- Prospect Hill
- Coordinates: 35°13′S 138°44′E﻿ / ﻿35.22°S 138.73°E
- Country: Australia
- State: South Australia
- LGAs: District Council of Mount Barker; Alexandrina Council;
- Location: 7 km (4.3 mi) south of Meadows; 46 km (29 mi) south of Adelaide;

Government
- • State electorate: Heysen;
- • Federal division: Mayo;
- Elevation: 400 m (1,300 ft)

Population
- • Total: 159
- Postcode: 5201
Localities around Prospect Hill
| Kuitpo | Meadows | Bull Creek |
| Kuitpo | Prospect Hill | Bull Creek |
| Blackfellows Creek | McHarg Creek | McHarg Creek |

= Prospect Hill, South Australia =

Prospect Hill is a small town in the southern Adelaide Hills of South Australia.
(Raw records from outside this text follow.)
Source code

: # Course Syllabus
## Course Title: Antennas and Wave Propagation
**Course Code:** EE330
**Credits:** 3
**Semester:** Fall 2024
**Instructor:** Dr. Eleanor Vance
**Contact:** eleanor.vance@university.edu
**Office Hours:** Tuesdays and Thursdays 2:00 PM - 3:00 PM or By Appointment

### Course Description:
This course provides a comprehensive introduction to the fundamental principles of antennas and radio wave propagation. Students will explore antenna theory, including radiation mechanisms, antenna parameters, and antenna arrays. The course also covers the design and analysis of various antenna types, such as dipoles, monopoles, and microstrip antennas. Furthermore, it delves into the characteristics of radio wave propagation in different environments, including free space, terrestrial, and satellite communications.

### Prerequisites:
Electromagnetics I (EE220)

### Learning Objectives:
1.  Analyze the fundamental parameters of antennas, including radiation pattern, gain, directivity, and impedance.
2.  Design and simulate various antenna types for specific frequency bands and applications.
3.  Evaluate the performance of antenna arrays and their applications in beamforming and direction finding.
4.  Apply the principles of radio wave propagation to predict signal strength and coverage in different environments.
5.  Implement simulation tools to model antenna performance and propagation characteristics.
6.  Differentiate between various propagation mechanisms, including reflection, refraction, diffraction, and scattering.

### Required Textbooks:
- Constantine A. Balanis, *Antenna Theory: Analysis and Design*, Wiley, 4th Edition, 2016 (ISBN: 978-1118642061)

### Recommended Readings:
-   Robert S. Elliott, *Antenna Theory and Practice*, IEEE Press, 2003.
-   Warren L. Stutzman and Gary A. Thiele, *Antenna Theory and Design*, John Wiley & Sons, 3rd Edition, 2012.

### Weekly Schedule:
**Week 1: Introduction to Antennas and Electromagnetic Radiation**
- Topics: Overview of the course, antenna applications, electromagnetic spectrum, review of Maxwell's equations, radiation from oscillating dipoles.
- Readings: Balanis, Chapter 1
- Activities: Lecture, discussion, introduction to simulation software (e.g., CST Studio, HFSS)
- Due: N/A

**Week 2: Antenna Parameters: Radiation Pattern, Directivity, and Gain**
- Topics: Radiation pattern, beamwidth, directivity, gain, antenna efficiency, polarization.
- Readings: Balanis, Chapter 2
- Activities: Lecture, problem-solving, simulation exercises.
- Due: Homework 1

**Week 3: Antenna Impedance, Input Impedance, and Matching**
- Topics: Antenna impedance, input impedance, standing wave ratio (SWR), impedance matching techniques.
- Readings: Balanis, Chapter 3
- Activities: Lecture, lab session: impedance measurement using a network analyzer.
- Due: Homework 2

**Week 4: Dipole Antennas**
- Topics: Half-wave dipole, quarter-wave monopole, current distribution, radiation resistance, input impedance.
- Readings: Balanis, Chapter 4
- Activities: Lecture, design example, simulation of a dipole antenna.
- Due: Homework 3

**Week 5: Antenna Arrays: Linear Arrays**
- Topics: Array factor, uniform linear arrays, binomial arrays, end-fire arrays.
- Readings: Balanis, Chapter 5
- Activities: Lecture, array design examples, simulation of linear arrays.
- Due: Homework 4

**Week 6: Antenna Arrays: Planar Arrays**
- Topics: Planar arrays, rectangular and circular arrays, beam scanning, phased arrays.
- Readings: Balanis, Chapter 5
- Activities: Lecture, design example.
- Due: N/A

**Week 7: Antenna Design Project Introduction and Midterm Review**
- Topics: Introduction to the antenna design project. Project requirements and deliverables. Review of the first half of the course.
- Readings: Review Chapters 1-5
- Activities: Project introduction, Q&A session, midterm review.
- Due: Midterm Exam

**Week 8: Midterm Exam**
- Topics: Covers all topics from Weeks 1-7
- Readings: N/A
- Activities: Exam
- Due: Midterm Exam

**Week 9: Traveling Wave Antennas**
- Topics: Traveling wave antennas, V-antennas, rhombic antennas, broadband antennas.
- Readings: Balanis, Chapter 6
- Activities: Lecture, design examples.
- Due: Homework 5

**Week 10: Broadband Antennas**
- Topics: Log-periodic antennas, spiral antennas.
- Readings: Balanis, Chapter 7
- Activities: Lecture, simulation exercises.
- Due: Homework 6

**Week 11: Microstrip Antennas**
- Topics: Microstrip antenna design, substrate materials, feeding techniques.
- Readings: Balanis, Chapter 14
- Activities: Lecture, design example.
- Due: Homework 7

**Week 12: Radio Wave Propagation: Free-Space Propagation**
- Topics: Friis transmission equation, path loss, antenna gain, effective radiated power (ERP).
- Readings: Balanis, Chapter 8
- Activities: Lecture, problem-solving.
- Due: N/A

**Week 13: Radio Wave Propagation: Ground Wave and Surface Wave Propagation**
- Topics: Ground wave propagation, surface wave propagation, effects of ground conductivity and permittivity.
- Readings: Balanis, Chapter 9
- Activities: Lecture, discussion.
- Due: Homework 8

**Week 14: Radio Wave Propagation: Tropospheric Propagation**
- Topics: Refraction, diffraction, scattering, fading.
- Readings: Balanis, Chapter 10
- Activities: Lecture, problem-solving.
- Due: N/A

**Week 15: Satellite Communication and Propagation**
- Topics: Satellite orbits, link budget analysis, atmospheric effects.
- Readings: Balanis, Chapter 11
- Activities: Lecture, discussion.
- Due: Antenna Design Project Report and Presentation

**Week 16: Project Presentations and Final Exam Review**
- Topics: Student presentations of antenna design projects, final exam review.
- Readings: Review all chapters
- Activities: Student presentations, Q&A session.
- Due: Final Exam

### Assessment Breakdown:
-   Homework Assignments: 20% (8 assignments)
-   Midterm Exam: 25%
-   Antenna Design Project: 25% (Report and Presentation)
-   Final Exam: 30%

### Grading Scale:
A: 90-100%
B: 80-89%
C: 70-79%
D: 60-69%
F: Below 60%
Its major industries are forestry in Kuitpo Forest and dairy farming. The area also features a series of mountain bike trails.

Prospect Hill was significantly damaged by the Ash Wednesday bushfires in 1983. The town lost the scout hall, general store building, former school building, CWA hall, and library alongside 16 houses.

== History ==
The area of land surrounding Prospect Hill is the traditional land of the Peramangk tribe.

The first European activities in the Prospect Hill area begun with the arrival of William and Jane Michelmore, who settled in proximity to the intersections of Prospect Hill and Meadow Creek. The Prospect Hill area was then formally surveyed in 1840, by Thomas Burr, and again in 1856. The town experienced a period of significant growth through the 1870s, through the addition of a general store in 1872, alongside a church, and spring cart service to Adelaide both of which opened in 1873.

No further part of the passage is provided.